Das deutsche Team trifft in der Vorrunde als Teil der Gruppe C in Sydney auf die USA und auf die Tschechische Republik. Das bedeutet neben Petra Kvitova starke Gegnerinnen und Gegner aus den USA wie Taylor Fritz, Frances Tiafoe oder Jessica Pegula und Madison Keys. Auch die Gruppe D dürfte sich in Sydney spannende Matches liefern: Spanien, mit Rafael Nadal und Paula Badosa, konfrontiert Großbritannien und Gastgeber Australien. Allerdings stehen US-Open-Siegerin Emma Raducanu und Andy Murray nicht auf der Liste: Obwohl Murray Interesse bekundet hatte, mit Raducanu ein Mixed-Duo zu bilden. Nick Kyrgios und Alja Tomlianovic führen die Australier an.
Die stärkste Spielerin von 2022, Iga Swiatek, soll in Gruppe B auf die Olympiasiegerin Belinda Bencic treffen, die zum Saisonabschluss mit ihrem Team den ehemals Fed Cup genannten Billie Jean King Cup gewonnen hat. Eine fast unschlagbare Einzelkarrieristin gegen eine erfahrene und angriffslustige Nationalspielerin: Das dürfte auch ohne Federer eine interessante Gruppenbegegnung für Polen – mit Hubert Hurkacz – gegen die Schweiz werden. Anstelle des zurückgetretenen „Maestros“ bildet Stan Wawrinka mit Bencic das Schweizer Spitzenduo. Eine dritte bekannte Top-Spielerin wird in Gruppe B voraussichtlich fehlen: Kasachstan hat ohne Jelena Rybakina gemeldet.
Gruppe B voller Spannung
Der letzte Gewinner des ATP Cups, des Vorgängers des United Cups, wird ebenfalls fehlen: Kanada ist trotz starker Hartplatz-Spielerinnen wie Bianca Andreescu und Leylah Fernandez, trotz des brillanten Weltranglisten-Sechsten Félix Auger-Aliassime oder Denis Shapovalov, nicht dabei. Die kanadischen Männer hatten im November den Davis Cup gewonnen. Andere Athleten durften früher in den Urlaub und in die Vorbereitung auf die neue Saison gehen. Der besonders dichte Turnierkalender der erfolgreichen nordamerikanischen Spitzenspieler dürfte eine Erklärung für deren Verzicht auf das neue United-Mixed-Event sein.

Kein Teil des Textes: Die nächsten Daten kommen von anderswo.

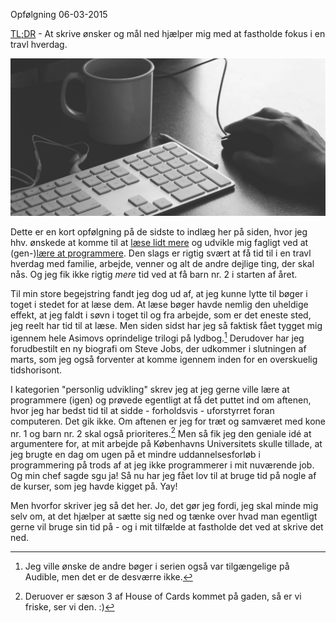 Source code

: Opf&oslash;lgning
06-03-2015


[TL;DR](http://en.wikipedia.org/wiki/Wikipedia:Too_long;_didn't_read) - At skrive ønsker og mål ned hjælper mig med at fastholde fokus i en travl hverdag. 

![Skriv...](/static/20150307_write.jpg "Skriv...")

Dette er en kort opfølgning på de sidste to indlæg her på siden, hvor jeg hhv. ønskede at komme til at [læse lidt mere](/2014/foundation-trilogien.html) og udvikle mig fagligt ved at (gen-)[lære at programmere](/2014/en-udviklingsplan.html). Den slags er rigtig svært at få tid til i en travl hverdag med familie, arbejde, venner og alt de andre dejlige ting, der skal nås. Og jeg fik ikke rigtig *mere* tid ved at få barn nr. 2 i starten af året.

Til min store begejstring fandt jeg dog ud af, at jeg kunne lytte til bøger i toget i stedet for at læse dem. At læse bøger havde nemlig den uheldige effekt, at jeg faldt i søvn i toget til og fra arbejde, som er det eneste sted, jeg reelt har tid til at læse. Men siden sidst har jeg så faktisk fået tygget mig igennem hele Asimovs oprindelige trilogi på lydbog.[^2] Derudover har jeg forudbestilt en ny biografi om Steve Jobs, der udkommer i slutningen af marts, som jeg også forventer at komme igennem inden for en overskuelig tidshorisont.

I kategorien "personlig udvikling" skrev jeg at jeg gerne ville lære at programmere (igen) og prøvede egentligt at få det puttet ind om aftenen, hvor jeg har bedst tid til at sidde - forholdsvis - uforstyrret foran computeren. Det gik ikke. Om aftenen er jeg for træt og samværet med kone nr. 1 og barn nr. 2 skal også prioriteres.[^1] Men så fik jeg den geniale idé at argumentere for, at mit arbejde på Københavns Universitets skulle tillade, at jeg brugte en dag om ugen på et mindre uddannelsesforløb i programmering på trods af at jeg ikke programmerer i mit nuværende job. Og min chef sagde sgu ja! Så nu har jeg fået lov til at bruge tid på nogle af de kurser, som jeg havde kigget på. Yay!

Men hvorfor skriver jeg så det her. Jo, det gør jeg fordi, jeg skal minde mig selv om, at det hjælper at sætte sig ned og tænke over hvad man egentligt gerne vil bruge sin tid på - og i mit tilfælde at fastholde det ved at skrive det ned.

[^2]: Jeg ville ønske de andre bøger i serien også var tilgængelige på Audible, men det er de desværre ikke.
[^1]: Deruover er sæson 3 af House of Cards kommet på gaden, så er vi friske, ser vi den. :)
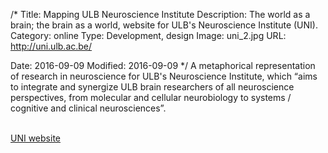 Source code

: /*
Title: Mapping ULB Neuroscience Institute
Description: The world as a brain; the brain as a world, website for ULB's Neuroscience Institute (UNI).
Category: online
Type: Development, design
Image: uni_2.jpg
URL: http://uni.ulb.ac.be/

Date: 2016-09-09
Modified: 2016-09-09
*/
A metaphorical representation of research in neuroscience for ULB's Neuroscience Institute, 
which &ldquo;aims to integrate and synergize ULB brain researchers of all neuroscience perspectives, 
from molecular and cellular neurobiology to systems / cognitive and clinical neurosciences&rdquo;.
  
<br>
<a href="http://uni.ulb.ac.be" target="_blank">UNI website</a>
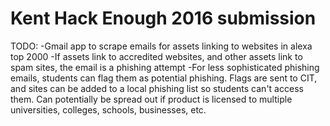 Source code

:# Kent Hack Enough 2016 submission


TODO:
-Gmail app to scrape emails for assets linking to websites in alexa top 2000
-If assets link to accredited websites, and other assets link to spam sites, the email is a phishing attempt
-For less sophisticated phishing emails, students can flag them as potential phishing. Flags are sent to CIT, and sites can be added to a local phishing list so students can't access them. Can potentially be spread out if product is licensed to multiple universities, colleges, schools, businesses, etc.
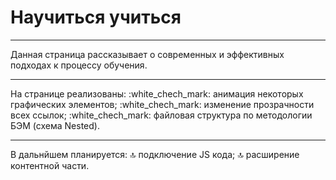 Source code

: # Научиться учиться
____
Данная страница рассказывает о современных и эффективных подходах к процессу обучения.
____
На странице реализованы:
:white_chech_mark: анимация некоторых графических элементов;
:white_chech_mark: изменение прозрачности всех ссылок;
:white_chech_mark: файловая структура по методологии БЭМ (схема Nested).
____
В дальнйшем планируется:
:top: подключение JS кода;
:top: расширение контентной части. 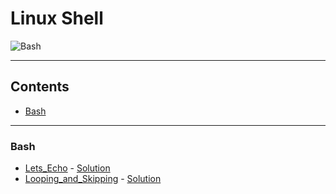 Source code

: # Linux Shell
![Bash](https://img.shields.io/badge/Bash-4EAA25?style=for-the-badge&logo=gnubash&logoColor=white)
___
## Contents
* [Bash](#Bash)
___
### Bash
* [Lets_Echo](pdf/bash-tutorials-lets-echo.pdf) - [Solution](bash/Lets_Echo.bash)
* [Looping_and_Skipping](pdf/bash-tutorials---looping-and-skipping.pdf) - [Solution](bash/Looping_and_Skipping.bash)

Ein selbstbewusstes Traum-Mixed startet in Gruppe A für Griechenland: Die Top-Ten-Spieler Stefanos Tsitsipas und Maria Sakkari. „Wir werden wahrscheinlich als Nummer eins gesetzt sein, wenn unsere Rangliste gleichbleibt“, sagte Sakkari. Die WTA-Ranglisten-Fünfte ergänzte: „Ich denke, es ist etwas ganz Besonderes für unser Land, so etwas zu haben.“ Ihr Mixed-Partner Stefanos, Nummer vier bei den Männern, freut sich auf die Fans, wird er auf der United-Cup-Website zitiert: „Es gibt eine große, starke griechische Gemeinschaft in Sydney“, sagte Tsitsipas. „Ich habe immer viel Spaß, wenn sie kommen und mich bei meinen Matches unterstützen … Wir werden großartige griechische Unterstützung und eine sehr gute Atmosphäre auf dem Platz bekommen, wenn wir dort spielen.“
Wenn Tsitsipas Glück hat, kommen seine Fans bereits nach Perth, wo Griechenland in der Gruppe A antritt. Mit griechischer Unterstützung gelingt es dem Mixed Sakari-Tsitsipas bestimmt besser, es anschließend nach Sydney, zu ihren Fans in den Finalrunden, zu schaffen. Eines ist schon jetzt klar: Die Zuschauer auf der ganzen Welt werden die Wiedervereinigung von Frauen und Männern in der Zeit nach Weihnachten beim United Cup lieben.